Retype every record that appears below, unchanged.
☆ ☆ ☆ ☆ ☆ ☆ ☆
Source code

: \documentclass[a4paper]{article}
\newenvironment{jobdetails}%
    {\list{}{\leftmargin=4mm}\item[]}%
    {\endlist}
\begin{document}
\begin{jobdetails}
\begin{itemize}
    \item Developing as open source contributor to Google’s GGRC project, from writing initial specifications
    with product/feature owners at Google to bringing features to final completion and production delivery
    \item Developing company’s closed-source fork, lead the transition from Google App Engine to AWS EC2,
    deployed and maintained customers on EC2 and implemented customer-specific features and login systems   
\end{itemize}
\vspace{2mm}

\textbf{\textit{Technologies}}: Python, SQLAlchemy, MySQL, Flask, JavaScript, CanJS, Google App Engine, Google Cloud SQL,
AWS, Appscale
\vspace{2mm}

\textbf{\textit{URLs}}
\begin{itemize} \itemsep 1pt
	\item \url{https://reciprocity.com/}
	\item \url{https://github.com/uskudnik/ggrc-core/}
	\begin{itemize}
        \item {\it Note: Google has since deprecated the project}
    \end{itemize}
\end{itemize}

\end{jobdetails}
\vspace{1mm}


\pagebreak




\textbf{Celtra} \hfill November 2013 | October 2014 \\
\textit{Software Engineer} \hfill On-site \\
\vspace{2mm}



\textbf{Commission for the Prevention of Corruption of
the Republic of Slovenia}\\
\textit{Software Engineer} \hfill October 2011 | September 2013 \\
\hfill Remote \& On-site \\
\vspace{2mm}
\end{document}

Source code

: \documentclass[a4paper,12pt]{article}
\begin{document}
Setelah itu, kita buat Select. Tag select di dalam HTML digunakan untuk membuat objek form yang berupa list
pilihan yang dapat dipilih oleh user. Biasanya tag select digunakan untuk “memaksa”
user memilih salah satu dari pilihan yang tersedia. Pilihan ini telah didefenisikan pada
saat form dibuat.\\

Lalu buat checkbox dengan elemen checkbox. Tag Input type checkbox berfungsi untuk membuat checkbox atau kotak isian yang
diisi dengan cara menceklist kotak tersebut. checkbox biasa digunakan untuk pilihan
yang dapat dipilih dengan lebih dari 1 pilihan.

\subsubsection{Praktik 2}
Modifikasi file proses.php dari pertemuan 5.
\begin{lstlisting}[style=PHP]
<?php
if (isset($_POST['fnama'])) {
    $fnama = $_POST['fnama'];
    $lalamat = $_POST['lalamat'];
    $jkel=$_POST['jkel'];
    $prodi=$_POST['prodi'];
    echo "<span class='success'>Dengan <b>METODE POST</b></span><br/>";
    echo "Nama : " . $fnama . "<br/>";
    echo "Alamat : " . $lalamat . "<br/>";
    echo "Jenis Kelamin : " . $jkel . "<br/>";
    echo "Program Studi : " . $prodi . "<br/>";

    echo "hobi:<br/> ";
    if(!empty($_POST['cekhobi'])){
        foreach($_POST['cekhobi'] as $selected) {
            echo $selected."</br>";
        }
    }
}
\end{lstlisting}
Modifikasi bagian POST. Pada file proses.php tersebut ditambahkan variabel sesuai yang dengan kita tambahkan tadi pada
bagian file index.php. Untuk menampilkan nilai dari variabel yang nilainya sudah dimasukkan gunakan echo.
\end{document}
☆ ☆ ☆ ☆ ☆ ☆ ☆
The completed task
Source code

: \documentclass[a4paper]{article}
\newenvironment{jobdetails}%
    {\list{}{\leftmargin=4mm}\item[]}%
    {\endlist}
\begin{document}
\begin{jobdetails}
\begin{itemize}
    \item Developing as open source contributor to Google’s GGRC project, from writing initial specifications
    with product/feature owners at Google to bringing features to final completion and production delivery
    \item Developing company’s closed-source fork, lead the transition from Google App Engine to AWS EC2,
    deployed and maintained customers on EC2 and implemented customer-specific features and login systems   
\end{itemize}
\vspace{2mm}

\textbf{\textit{Technologies}}: Python, SQLAlchemy, MySQL, Flask, JavaScript, CanJS, Google App Engine, Google Cloud SQL,
AWS, Appscale
\vspace{2mm}

\textbf{\textit{URLs}}
\begin{itemize} \itemsep 1pt
	\item \url{https://reciprocity.com/}
	\item \url{https://github.com/uskudnik/ggrc-core/}
	\begin{itemize}
        \item {\it Note: Google has since deprecated the project}
    \end{itemize}
\end{itemize}

\end{jobdetails}
\vspace{1mm}


\pagebreak




\textbf{Celtra} \hfill November 2013 | October 2014 \\
\textit{Software Engineer} \hfill On-site \\
\vspace{2mm}



\textbf{Commission for the Prevention of Corruption of
the Republic of Slovenia}\\
\textit{Software Engineer} \hfill October 2011 | September 2013 \\
\hfill Remote \& On-site \\
\vspace{2mm}
\end{document}

Source code

: \documentclass[a4paper,12pt]{article}
\begin{document}
Setelah itu, kita buat Select. Tag select di dalam HTML digunakan untuk membuat objek form yang berupa list
pilihan yang dapat dipilih oleh user. Biasanya tag select digunakan untuk “memaksa”
user memilih salah satu dari pilihan yang tersedia. Pilihan ini telah didefenisikan pada
saat form dibuat.\\

Lalu buat checkbox dengan elemen checkbox. Tag Input type checkbox berfungsi untuk membuat checkbox atau kotak isian yang
diisi dengan cara menceklist kotak tersebut. checkbox biasa digunakan untuk pilihan
yang dapat dipilih dengan lebih dari 1 pilihan.

\subsubsection{Praktik 2}
Modifikasi file proses.php dari pertemuan 5.
\begin{lstlisting}[style=PHP]
<?php
if (isset($_POST['fnama'])) {
    $fnama = $_POST['fnama'];
    $lalamat = $_POST['lalamat'];
    $jkel=$_POST['jkel'];
    $prodi=$_POST['prodi'];
    echo "<span class='success'>Dengan <b>METODE POST</b></span><br/>";
    echo "Nama : " . $fnama . "<br/>";
    echo "Alamat : " . $lalamat . "<br/>";
    echo "Jenis Kelamin : " . $jkel . "<br/>";
    echo "Program Studi : " . $prodi . "<br/>";

    echo "hobi:<br/> ";
    if(!empty($_POST['cekhobi'])){
        foreach($_POST['cekhobi'] as $selected) {
            echo $selected."</br>";
        }
    }
}
\end{lstlisting}
Modifikasi bagian POST. Pada file proses.php tersebut ditambahkan variabel sesuai yang dengan kita tambahkan tadi pada
bagian file index.php. Untuk menampilkan nilai dari variabel yang nilainya sudah dimasukkan gunakan echo.
\end{document}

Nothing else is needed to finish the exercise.